At the moment registering an MR breaks COW. This breaks memory
overcommit for users such as KVM: we have a lot of COW pages, e.g.
instances of the zero page or pages shared using KSM.
If the application does not care that adapter sees stale data (for
example, it tracks writes reregisters and resends), it can use a new
IBV_ACCESS_GIFT flag to prevent registration from breaking COW.
The semantics are similar to that of SPLICE_F_GIFT thus the name.
Signed-off-by: Michael S. Tsirkin <mst@xxxxxxxxxx>
---
Please review and consider for 3.10.
Changes from v1:
rename APP_READONLY to _GIFT: similar to vmsplice's F_GIFT.
drivers/infiniband/core/umem.c | 21 ++++++++++++---------
include/rdma/ib_verbs.h | 9 ++++++++-
2 files changed, 20 insertions(+), 10 deletions(-)
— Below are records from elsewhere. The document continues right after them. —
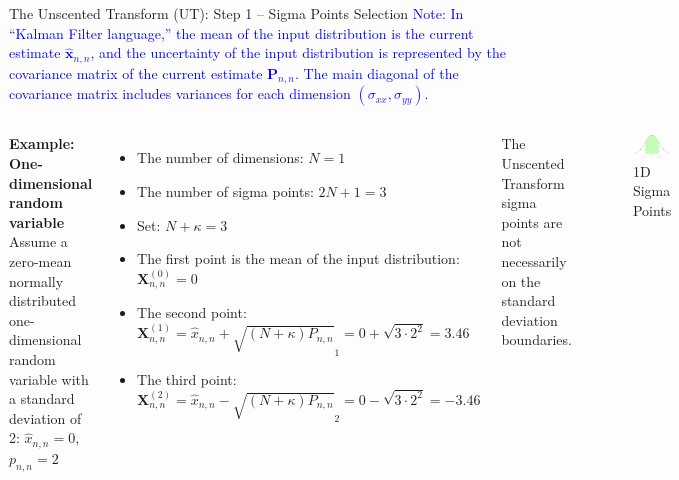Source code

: \begin{frame}{The Unscented Transform (UT): Step 1 – Sigma Points Selection}
\textcolor{blue}{Note: In “Kalman Filter language,” the mean of the input distribution is the current estimate \(\hat{\mathbf{x}}_{n,n}\), and the uncertainty of the input distribution is represented by the covariance matrix of the current estimate \(\mathbf{P}_{n,n}\). The main diagonal of the covariance matrix includes variances for each dimension \((\sigma_{xx}, \sigma_{yy})\).}
\begin{columns}

\textbf{Example: One-dimensional random variable}
Assume a zero-mean normally distributed one-dimensional random variable with a
standard deviation of 2: \(\hat{x}_{n,n} = 0\), \(p_{n,n} = 2\)
\begin{itemize}
    \item The number of dimensions: \(N = 1\)
    \item The number of sigma points: \(2N + 1 = 3\)
    \item Set: \(N + \kappa = 3\)
    \item The first point is the mean of the input distribution: \(\mathbf{X}^{(0)}_{n,n} = 0\)
    \item The second point: \(\mathbf{X}^{(1)}_{n,n} = \hat{x}_{n,n} + \sqrt{(N + \kappa)P_{n,n}}_1 = 0 + \sqrt{3 \cdot 2^2} = 3.46\)
    \item The third point: \(\mathbf{X}^{(2)}_{n,n} = \hat{x}_{n,n} - \sqrt{(N + \kappa)P_{n,n}}_2 = 0 - \sqrt{3 \cdot 2^2} = -3.46\)
\end{itemize}

The Unscented Transform sigma points are not necessarily on the standard deviation
boundaries.
\begin{figure}
    \centering
    \includegraphics[width=0.95\linewidth]{Figures//Part3/1DSigmaPoints_examples.png}
    \caption{1D Sigma Points}
\end{figure}
\end{columns}
\end{frame}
diff --git a/drivers/infiniband/core/umem.c b/drivers/infiniband/core/umem.c
index a841123..5dee86d 100644
--- a/drivers/infiniband/core/umem.c
+++ b/drivers/infiniband/core/umem.c
@@ -89,6 +89,7 @@ struct ib_umem *ib_umem_get(struct ib_ucontext *context, unsigned long addr,
int ret;
int off;
int i;
+ bool gift, writable;
DEFINE_DMA_ATTRS(attrs);
if (dmasync)
@@ -96,6 +97,15 @@ struct ib_umem *ib_umem_get(struct ib_ucontext *context, unsigned long addr,
if (!can_do_mlock())
return ERR_PTR(-EPERM);
+ /*
+ * We ask for writable memory if any access flags other than
+ * "remote read" or "gift" are set. "Local write" and "remote write"
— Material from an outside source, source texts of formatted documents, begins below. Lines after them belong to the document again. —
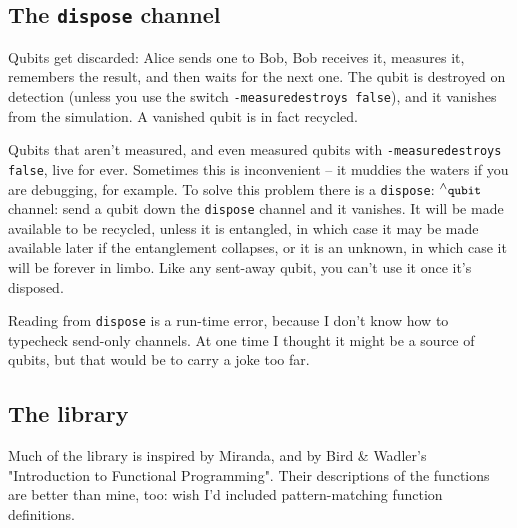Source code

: \documentclass[11pt,a4paper]{article}
\newcommand{\verbtt}[1]{\texttt{\small{}#1}}
\newcommand{\caret}[0]{\ensuremath{{}^{\wedge}}}
\begin{document}
\subsection{The \verbtt{dispose} channel}

Qubits get discarded: Alice sends one to Bob, Bob receives it, measures it, remembers the result, and then waits for the next one. The qubit is destroyed on detection (unless you use the switch \verbtt{-measuredestroys false}), and it vanishes from the simulation. A vanished qubit is in fact recycled.

Qubits that aren't measured, and even measured qubits with \verbtt{-measuredestroys false}, live for ever. Sometimes this is inconvenient -- it muddies the waters if you are debugging, for example. To solve this problem there is a \verbtt{dispose}: $\caret{}\verbtt{qubit}$ channel: send a qubit down the \verbtt{dispose} channel and it vanishes. It will be made available to be recycled, unless it is entangled, in which case it may be made available later if the entanglement collapses, or it is an unknown, in which case it will be forever in limbo. Like any sent-away qubit, you can't use it once it's disposed.

Reading from \verbtt{dispose} is a run-time error, because I don't know how to typecheck send-only channels. At one time I thought it might be a source of qubits, but that would be to carry a joke too far.

\subsection{The library}

\newenvironment{explain}{\list{}{}\item\relax}{\endlist}
\newcommand{\libitem}[2]{\hspace{10pt}\verbtt{#1}\vspace{-\topsep}\vspace{-\parskip}\begin{explain}#2\vspace{-\parskip}\end{explain}}
\newcommand{\libitemS}[1]{\libitem{#1}{\mbox{}\vspace{-\topsep}\vspace{-\topsep}}}
Much of the library is inspired by Miranda, and by Bird \& Wadler's "Introduction to Functional Programming". Their descriptions of the functions are better than mine, too: wish I'd included pattern-matching function definitions.
\end{document}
+ * obviously require write access. "Remote atomic" can do
+ * things like fetch and add, which will modify memory, and
+ * "MW bind" can change permissions by binding a window.
+ */
+ gift = access & IB_ACCESS_GIFT;
+ writable = access & ~(IB_ACCESS_REMOTE_READ | IB_ACCESS_GIFT);
umem = kmalloc(sizeof *umem, GFP_KERNEL);
if (!umem)
@@ -105,14 +115,7 @@ struct ib_umem *ib_umem_get(struct ib_ucontext *context, unsigned long addr,
umem->length = size;
umem->offset = addr & ~PAGE_MASK;
umem->page_size = PAGE_SIZE;
- /*
- * We ask for writable memory if any access flags other than
- * "remote read" are set. "Local write" and "remote write"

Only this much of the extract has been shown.